## YOUR TASK
Each record below should be given again exactly as it reads.

Dataset excerpts:
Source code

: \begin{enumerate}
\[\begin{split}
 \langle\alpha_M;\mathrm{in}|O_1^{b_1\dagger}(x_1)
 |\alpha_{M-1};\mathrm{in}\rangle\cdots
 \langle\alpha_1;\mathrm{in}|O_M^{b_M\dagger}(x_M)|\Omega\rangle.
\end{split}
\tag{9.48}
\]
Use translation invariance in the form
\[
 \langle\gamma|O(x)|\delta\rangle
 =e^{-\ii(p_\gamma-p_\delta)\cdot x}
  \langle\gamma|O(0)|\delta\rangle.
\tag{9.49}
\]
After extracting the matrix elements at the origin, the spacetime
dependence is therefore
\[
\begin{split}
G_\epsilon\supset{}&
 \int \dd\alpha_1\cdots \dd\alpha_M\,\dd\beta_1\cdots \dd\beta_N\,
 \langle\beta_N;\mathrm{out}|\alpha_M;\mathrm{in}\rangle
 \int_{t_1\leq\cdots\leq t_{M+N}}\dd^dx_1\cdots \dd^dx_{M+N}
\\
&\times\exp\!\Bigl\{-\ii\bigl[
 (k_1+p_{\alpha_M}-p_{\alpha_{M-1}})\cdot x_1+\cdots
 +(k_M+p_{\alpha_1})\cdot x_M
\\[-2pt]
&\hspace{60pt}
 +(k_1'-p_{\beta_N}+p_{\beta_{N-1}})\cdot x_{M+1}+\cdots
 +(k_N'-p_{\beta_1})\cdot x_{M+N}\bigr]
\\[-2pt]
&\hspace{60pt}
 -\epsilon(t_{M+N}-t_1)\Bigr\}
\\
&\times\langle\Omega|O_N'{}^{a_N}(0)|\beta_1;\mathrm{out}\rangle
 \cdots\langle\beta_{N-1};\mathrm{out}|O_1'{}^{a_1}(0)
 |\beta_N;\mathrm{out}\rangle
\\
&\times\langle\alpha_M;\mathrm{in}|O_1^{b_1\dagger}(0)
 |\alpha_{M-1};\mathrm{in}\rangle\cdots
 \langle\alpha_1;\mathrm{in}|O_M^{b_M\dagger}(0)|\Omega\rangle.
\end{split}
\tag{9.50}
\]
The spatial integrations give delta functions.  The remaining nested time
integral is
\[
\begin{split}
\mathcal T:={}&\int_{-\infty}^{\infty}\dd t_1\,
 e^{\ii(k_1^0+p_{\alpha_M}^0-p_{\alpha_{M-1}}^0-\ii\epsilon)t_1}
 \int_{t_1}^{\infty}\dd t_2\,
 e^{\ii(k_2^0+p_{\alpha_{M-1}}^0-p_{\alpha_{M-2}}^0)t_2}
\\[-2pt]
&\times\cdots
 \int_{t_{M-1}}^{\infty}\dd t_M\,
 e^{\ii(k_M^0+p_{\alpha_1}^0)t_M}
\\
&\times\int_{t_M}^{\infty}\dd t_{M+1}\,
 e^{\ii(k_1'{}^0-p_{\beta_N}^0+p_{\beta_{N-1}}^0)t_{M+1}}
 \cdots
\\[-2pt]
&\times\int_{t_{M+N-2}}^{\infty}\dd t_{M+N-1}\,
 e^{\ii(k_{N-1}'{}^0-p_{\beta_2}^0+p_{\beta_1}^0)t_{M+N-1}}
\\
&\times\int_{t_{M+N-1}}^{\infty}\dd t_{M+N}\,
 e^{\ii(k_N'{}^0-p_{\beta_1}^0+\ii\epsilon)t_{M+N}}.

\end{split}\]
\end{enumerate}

## RESPONSE BELOW
Source code

: \begin{enumerate}
\[\begin{split}
 \langle\alpha_M;\mathrm{in}|O_1^{b_1\dagger}(x_1)
 |\alpha_{M-1};\mathrm{in}\rangle\cdots
 \langle\alpha_1;\mathrm{in}|O_M^{b_M\dagger}(x_M)|\Omega\rangle.
\end{split}
\tag{9.48}
\]
Use translation invariance in the form
\[
 \langle\gamma|O(x)|\delta\rangle
 =e^{-\ii(p_\gamma-p_\delta)\cdot x}
  \langle\gamma|O(0)|\delta\rangle.
\tag{9.49}
\]
After extracting the matrix elements at the origin, the spacetime
dependence is therefore
\[
\begin{split}
G_\epsilon\supset{}&
 \int \dd\alpha_1\cdots \dd\alpha_M\,\dd\beta_1\cdots \dd\beta_N\,
 \langle\beta_N;\mathrm{out}|\alpha_M;\mathrm{in}\rangle
 \int_{t_1\leq\cdots\leq t_{M+N}}\dd^dx_1\cdots \dd^dx_{M+N}
\\
&\times\exp\!\Bigl\{-\ii\bigl[
 (k_1+p_{\alpha_M}-p_{\alpha_{M-1}})\cdot x_1+\cdots
 +(k_M+p_{\alpha_1})\cdot x_M
\\[-2pt]
&\hspace{60pt}
 +(k_1'-p_{\beta_N}+p_{\beta_{N-1}})\cdot x_{M+1}+\cdots
 +(k_N'-p_{\beta_1})\cdot x_{M+N}\bigr]
\\[-2pt]
&\hspace{60pt}
 -\epsilon(t_{M+N}-t_1)\Bigr\}
\\
&\times\langle\Omega|O_N'{}^{a_N}(0)|\beta_1;\mathrm{out}\rangle
 \cdots\langle\beta_{N-1};\mathrm{out}|O_1'{}^{a_1}(0)
 |\beta_N;\mathrm{out}\rangle
\\
&\times\langle\alpha_M;\mathrm{in}|O_1^{b_1\dagger}(0)
 |\alpha_{M-1};\mathrm{in}\rangle\cdots
 \langle\alpha_1;\mathrm{in}|O_M^{b_M\dagger}(0)|\Omega\rangle.
\end{split}
\tag{9.50}
\]
The spatial integrations give delta functions.  The remaining nested time
integral is
\[
\begin{split}
\mathcal T:={}&\int_{-\infty}^{\infty}\dd t_1\,
 e^{\ii(k_1^0+p_{\alpha_M}^0-p_{\alpha_{M-1}}^0-\ii\epsilon)t_1}
 \int_{t_1}^{\infty}\dd t_2\,
 e^{\ii(k_2^0+p_{\alpha_{M-1}}^0-p_{\alpha_{M-2}}^0)t_2}
\\[-2pt]
&\times\cdots
 \int_{t_{M-1}}^{\infty}\dd t_M\,
 e^{\ii(k_M^0+p_{\alpha_1}^0)t_M}
\\
&\times\int_{t_M}^{\infty}\dd t_{M+1}\,
 e^{\ii(k_1'{}^0-p_{\beta_N}^0+p_{\beta_{N-1}}^0)t_{M+1}}
 \cdots
\\[-2pt]
&\times\int_{t_{M+N-2}}^{\infty}\dd t_{M+N-1}\,
 e^{\ii(k_{N-1}'{}^0-p_{\beta_2}^0+p_{\beta_1}^0)t_{M+N-1}}
\\
&\times\int_{t_{M+N-1}}^{\infty}\dd t_{M+N}\,
 e^{\ii(k_N'{}^0-p_{\beta_1}^0+\ii\epsilon)t_{M+N}}.

\end{split}\]
\end{enumerate}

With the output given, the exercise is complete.